Emma Cocker is a writer-artist and Associate Professor in Fine Art at Nottingham Trent University, UK. Her research enquiry unfolds at the threshold between writing/art, involving diverse process-oriented, dialogic-collaborative and aesthetic-poetic approaches to working with and through language. Cocker often works in collaboration with other artists on durational projects, where the studio-gallery or site-specific context is approached as a live laboratory for shared artistic research. Cocker’s writing has been published in Failure, 2010; Stillness in a Mobile World, 2010; Drawing a Hypothesis: Figures of Thought, 2011; Hyperdrawing: Beyond the Lines of Contemporary Art, 2012; On Not Knowing: How Artists Think, 2013; Choreo-graphic Figures: Deviations from the Line, 2017; The Creative Critic: Writing as/about Practice, 2018; Live Coding: A User's Manual, 2023, and in the solo collections, The Yes of the No, 2016, and How Do You Do?, 2025. Cocker is co-founder of the international Society for Artistic Research Special Interest Group for Language-based Artistic Research. See also https://orcid.org/0000-0002-2985-7839

Performance: Drawing on Drawing a Hypothesis


On 20 September 2012 Nikolaus Gansterer and I presented our performance lecture Drawing on Drawing a Hypothesis at Das Lehrerzimmer based in PROGR (Centre of Cultural Production) Bern, alongside a book launch of the publication project, Drawing a Hypothesis: Figures of Thought. Below are some images of the event.

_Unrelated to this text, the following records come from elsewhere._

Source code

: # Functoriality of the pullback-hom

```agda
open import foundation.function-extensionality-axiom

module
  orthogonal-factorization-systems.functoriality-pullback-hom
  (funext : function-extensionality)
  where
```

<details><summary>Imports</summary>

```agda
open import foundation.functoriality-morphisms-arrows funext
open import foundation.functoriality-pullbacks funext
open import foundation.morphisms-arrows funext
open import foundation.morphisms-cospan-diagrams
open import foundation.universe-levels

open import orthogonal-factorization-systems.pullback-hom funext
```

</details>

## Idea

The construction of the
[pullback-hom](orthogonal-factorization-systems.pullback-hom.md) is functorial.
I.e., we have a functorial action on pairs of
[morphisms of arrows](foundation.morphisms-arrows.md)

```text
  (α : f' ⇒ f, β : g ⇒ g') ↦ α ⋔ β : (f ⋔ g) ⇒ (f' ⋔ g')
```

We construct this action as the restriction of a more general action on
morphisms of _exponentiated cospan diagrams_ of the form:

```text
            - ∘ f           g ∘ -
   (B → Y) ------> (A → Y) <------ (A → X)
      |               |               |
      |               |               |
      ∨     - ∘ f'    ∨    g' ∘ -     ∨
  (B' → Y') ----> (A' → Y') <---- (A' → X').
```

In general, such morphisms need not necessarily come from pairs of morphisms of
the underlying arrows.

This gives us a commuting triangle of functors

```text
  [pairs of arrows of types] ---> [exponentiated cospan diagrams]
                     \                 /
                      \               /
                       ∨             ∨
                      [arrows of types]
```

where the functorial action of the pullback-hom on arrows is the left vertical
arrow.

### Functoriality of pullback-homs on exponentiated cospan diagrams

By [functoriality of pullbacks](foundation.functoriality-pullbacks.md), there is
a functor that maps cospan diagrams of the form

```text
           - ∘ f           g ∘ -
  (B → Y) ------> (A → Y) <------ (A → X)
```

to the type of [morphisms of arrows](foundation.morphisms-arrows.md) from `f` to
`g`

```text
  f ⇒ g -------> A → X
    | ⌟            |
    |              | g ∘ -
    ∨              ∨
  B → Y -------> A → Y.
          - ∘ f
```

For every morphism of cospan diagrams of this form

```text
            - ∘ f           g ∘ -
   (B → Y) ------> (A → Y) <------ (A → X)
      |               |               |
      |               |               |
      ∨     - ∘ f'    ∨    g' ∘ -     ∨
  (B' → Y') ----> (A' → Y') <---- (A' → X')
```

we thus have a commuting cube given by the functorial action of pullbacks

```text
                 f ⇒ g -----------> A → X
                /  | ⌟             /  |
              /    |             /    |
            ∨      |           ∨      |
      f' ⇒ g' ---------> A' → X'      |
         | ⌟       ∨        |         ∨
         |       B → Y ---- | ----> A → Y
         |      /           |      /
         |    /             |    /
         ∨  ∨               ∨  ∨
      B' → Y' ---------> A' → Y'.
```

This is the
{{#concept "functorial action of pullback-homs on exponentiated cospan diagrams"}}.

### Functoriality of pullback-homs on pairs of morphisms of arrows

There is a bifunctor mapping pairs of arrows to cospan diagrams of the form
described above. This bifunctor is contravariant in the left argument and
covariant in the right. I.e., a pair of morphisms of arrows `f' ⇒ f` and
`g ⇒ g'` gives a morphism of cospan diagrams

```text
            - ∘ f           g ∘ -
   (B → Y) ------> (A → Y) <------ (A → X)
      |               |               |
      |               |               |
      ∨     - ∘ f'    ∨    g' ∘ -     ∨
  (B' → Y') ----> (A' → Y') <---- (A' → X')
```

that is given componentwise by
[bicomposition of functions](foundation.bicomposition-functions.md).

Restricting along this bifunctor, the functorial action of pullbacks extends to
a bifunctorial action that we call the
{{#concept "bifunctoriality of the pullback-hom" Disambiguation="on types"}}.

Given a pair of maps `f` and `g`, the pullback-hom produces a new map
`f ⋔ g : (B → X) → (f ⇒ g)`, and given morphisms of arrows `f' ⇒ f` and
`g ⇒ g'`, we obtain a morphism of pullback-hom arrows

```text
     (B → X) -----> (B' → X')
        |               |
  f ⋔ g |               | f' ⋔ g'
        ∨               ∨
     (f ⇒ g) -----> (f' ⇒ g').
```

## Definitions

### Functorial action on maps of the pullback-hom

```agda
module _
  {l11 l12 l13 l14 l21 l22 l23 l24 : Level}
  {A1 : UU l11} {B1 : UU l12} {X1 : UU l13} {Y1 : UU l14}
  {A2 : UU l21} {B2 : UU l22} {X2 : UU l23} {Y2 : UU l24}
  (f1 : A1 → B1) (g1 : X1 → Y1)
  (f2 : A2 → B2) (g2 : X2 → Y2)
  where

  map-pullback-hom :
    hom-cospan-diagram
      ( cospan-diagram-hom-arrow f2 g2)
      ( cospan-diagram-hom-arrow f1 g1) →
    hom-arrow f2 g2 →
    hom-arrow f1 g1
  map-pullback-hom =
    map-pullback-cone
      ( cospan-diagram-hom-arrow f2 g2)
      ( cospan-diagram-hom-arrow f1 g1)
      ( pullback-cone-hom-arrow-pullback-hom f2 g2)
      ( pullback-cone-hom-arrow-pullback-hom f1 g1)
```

Drawing on Drawing a Hypothesis: performance, Das Lehrerzimmer, Bern

Drawing on Drawing a Hypothesis: post-performance, Das Lehrerzimmer, Bern
Drawing on Drawing a Hypothesis: post-performance, Das Lehrerzimmer, Bern

Below is a translation of a short review of the presentation published here

Drawing Thoughts
Review by Roland Fischer

"Drawing is not just for artists. Scientists also draw diligently; barely a research article passes which has no diagram or sketch. The Austrian artist Nikolas Gansterer has developed something of an obsession for these fantastic pictures, not only for their scientific content, but also for the design and the implicit codes; the agreements which are required for making such diagrams immediately readable. Gansterer’s diagram-collection is now in a book that he presented in the Lehrerzimmer yesterday. It is a book full of pictures not just to be read, but to some extent also diagrammed, which became a very special book presentation. Gansterer distinguishes himself by simple, sometimes sprawling diagrams of art, on paper or on a blackboard, while the co-author Emma Cocker reads passages from the book and text fragments projected on the wall. Thus, the two create a very stimulating way of approaching the subject of "Drawing a Hypothesis": a reading as a sketch, as a visually comprehensible making of thoughts."